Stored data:
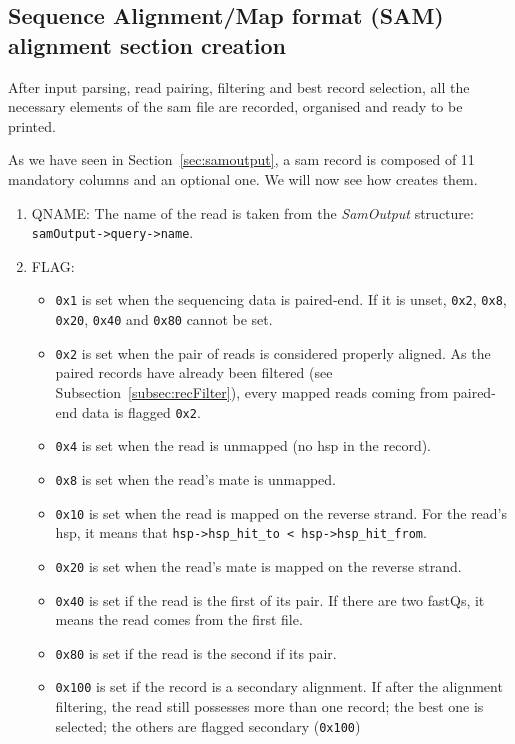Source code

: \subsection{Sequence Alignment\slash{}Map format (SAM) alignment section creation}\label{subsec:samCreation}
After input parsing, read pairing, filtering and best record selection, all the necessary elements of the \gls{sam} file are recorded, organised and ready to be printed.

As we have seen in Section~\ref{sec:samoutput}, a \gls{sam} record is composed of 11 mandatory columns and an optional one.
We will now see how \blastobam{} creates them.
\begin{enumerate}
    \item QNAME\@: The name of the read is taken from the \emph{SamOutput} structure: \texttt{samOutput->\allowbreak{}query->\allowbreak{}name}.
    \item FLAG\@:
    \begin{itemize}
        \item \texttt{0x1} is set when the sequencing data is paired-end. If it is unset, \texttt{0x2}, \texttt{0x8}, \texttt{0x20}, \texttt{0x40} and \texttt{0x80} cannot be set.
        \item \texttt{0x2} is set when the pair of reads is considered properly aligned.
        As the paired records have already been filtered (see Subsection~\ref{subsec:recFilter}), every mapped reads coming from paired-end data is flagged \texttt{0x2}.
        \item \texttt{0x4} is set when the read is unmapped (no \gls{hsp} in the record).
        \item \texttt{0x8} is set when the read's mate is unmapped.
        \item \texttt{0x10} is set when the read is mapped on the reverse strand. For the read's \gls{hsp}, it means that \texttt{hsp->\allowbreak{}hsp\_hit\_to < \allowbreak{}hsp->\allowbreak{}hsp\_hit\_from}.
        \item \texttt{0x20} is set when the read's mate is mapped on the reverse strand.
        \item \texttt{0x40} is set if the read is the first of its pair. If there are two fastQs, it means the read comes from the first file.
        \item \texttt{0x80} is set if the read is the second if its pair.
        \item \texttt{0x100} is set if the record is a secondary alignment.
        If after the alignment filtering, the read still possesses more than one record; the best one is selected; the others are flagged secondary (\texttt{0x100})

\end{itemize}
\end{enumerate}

==

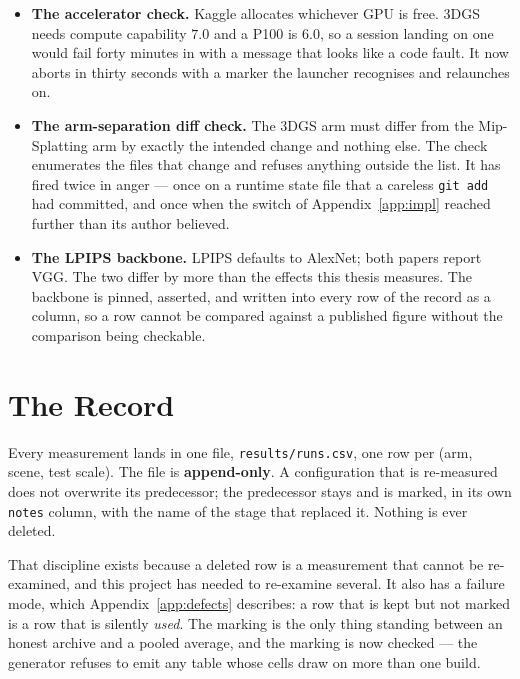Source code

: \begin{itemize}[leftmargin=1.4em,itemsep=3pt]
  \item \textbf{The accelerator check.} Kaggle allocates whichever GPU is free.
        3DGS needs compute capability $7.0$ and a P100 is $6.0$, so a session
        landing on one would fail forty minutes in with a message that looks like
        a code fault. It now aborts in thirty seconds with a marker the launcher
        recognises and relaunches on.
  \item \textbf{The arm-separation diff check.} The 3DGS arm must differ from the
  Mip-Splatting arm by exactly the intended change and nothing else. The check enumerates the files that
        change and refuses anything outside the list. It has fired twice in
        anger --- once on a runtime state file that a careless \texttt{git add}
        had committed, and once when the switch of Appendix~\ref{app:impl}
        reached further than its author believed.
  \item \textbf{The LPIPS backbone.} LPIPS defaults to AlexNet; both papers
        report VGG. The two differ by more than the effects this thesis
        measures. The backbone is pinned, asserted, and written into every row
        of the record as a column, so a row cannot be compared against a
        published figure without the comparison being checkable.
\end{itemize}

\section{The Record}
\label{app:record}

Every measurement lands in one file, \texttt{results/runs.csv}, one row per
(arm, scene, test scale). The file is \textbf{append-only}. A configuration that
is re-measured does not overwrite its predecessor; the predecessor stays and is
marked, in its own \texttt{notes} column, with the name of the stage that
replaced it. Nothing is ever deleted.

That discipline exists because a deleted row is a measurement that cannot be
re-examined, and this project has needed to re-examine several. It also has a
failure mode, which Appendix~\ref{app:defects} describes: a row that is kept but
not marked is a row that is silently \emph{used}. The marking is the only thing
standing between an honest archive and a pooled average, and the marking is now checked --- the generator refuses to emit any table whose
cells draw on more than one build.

--

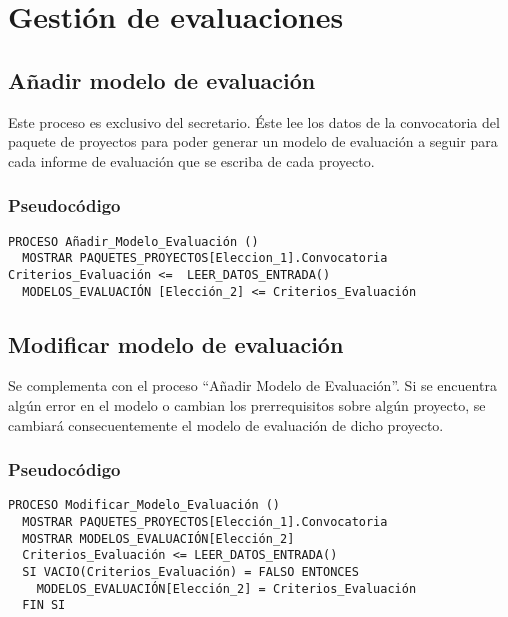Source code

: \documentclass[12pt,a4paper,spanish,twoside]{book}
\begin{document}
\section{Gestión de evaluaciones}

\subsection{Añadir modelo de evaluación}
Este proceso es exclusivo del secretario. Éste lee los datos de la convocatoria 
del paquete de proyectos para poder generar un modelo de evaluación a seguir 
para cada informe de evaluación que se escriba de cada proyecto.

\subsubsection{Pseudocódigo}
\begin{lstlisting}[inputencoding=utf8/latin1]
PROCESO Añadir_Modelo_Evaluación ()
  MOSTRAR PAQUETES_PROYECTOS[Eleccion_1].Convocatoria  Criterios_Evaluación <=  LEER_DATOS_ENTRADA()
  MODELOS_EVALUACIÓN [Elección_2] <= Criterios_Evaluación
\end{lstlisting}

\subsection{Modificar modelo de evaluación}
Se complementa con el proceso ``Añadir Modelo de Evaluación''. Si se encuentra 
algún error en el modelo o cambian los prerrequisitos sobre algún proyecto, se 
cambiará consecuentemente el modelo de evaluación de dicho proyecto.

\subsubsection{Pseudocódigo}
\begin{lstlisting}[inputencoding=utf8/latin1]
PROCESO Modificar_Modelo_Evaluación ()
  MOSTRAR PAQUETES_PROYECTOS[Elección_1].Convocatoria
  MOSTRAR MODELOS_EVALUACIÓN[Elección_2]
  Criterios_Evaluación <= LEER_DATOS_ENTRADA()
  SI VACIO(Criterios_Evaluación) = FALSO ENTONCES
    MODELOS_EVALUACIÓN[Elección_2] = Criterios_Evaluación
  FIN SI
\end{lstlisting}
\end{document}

### WORK TO BE COMPLETED
Give back precisely the lines above that start at the line containing "not marked is" and end at the line containing "cells draw on more than one build.", inclusive. No other lines belong in the output.

### ANSWER BOX
not marked is a row that is silently \emph{used}. The marking is the only thing
standing between an honest archive and a pooled average, and the marking is now checked --- the generator refuses to emit any table whose
cells draw on more than one build.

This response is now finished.